Want to learn more about the DIN SPEC? Keep reading.
Many are guided by the goal of a sustainable society and the goal of climate neutrality by 2050, for which a closed-loop circular economy is indispensable. At present, Germany is not making full use of the circular economy’s potential – neither ecologically nor economically.
Promising approaches to implementing the circular economy in industry address responsible use of our resources and high-quality disposal solutions. The circular economy takes a holistic approach to business: resources should be sourced as locally as possible and only used when they are really needed. Their value is preserved through appropriate measures as part of a continuous cycle within planetary load limits.

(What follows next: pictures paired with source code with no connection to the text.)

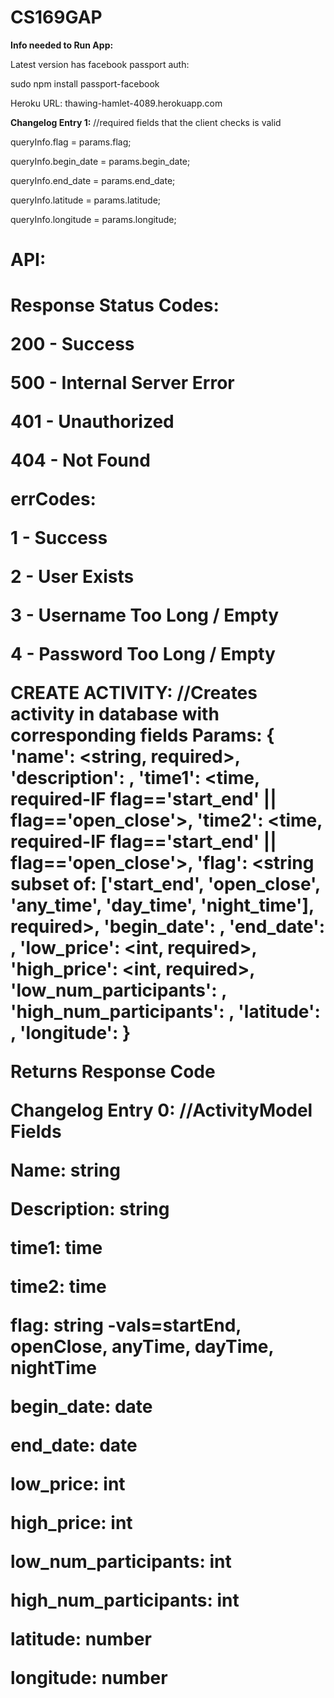 CS169GAP
========
<b>Info needed to Run App:</b>
	<p>Latest version has facebook passport auth:</p> 
	<p>sudo npm install passport-facebook</p>
	<p>Heroku URL: thawing-hamlet-4089.herokuapp.com</p>

<b>Changelog Entry 1:</b>
	//required fields that the client checks is valid
    <p>queryInfo.flag = params.flag;</p>
    <p>queryInfo.begin_date = params.begin_date;</p>
    <p>queryInfo.end_date = params.end_date;</p>
    <p>queryInfo.latitude = params.latitude;</p>
    <p>queryInfo.longitude = params.longitude;</p>

<h1>API:<h1>

<b>Response Status Codes:<b>
	<p>200 - Success</p>
	<p>500 - Internal Server Error</p>
	<p>401 - Unauthorized</p>
	<p>404 - Not Found</p>

<b>errCodes:</b>
	<p>1 - Success</p>
	<p>2 - User Exists</p>
	<p>3 - Username Too Long / Empty</p>
	<p>4 - Password Too Long / Empty</p>


CREATE ACTIVITY:
//Creates activity in database with corresponding fields
Params: {
		'name': <string, required>,
		'description': <string>,
		'time1': <time, required-IF flag=='start_end' || flag=='open_close'>,
		'time2': <time, required-IF flag=='start_end' || flag=='open_close'>,
		'flag': <string subset of: ['start_end', 'open_close', 'any_time', 'day_time', 'night_time'], required>,
		'begin_date': <date>,
		'end_date': <date>,
		'low_price': <int, required>,
		'high_price': <int, required>,
		'low_num_participants': <int>,
		'high_num_participants': <int>,
		'latitude': <number>,
		'longitude': <number>
	}

Returns Response Code

<b>Changelog Entry 0:</b>
	//ActivityModel Fields
	<p>Name: string</p>
	<p>Description: string</p>
	<p>time1: time</p>
	<p>time2: time</p>
	<p>flag: string -vals=startEnd, openClose, anyTime, dayTime, nightTime</p>
	<p>begin_date: date</p>
	<p>end_date: date</p>
	<p>low_price: int</p>
	<p>high_price: int</p>
	<p>low_num_participants: int</p>
	<p>high_num_participants: int</p>
	<p>latitude: number</p>
	<p>longitude: number</p>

The economy must be transformed in such a way that environmental protection, economic viability and social justice go hand in hand. This social transformation can only succeed if clear guidelines are issued. Waste must be avoided as far as possible to enable a resource-efficient circular economy.
Closed material cycles are not only worthwhile ecologically. According to a study by the Boston Consulting Group (BCG), the potential value added by a circular economy in Germany amounts to 140 to 200 billion euros a year by 2030 – provided that at least 50 to 70 percent of resources are reused in a circular manner (Source). Currently, only 14% of secondary materials and resources are returned to the economy. According to Maletz (2021), an average of 1,200 kg CO2 eq. is saved per ton of recyclate used.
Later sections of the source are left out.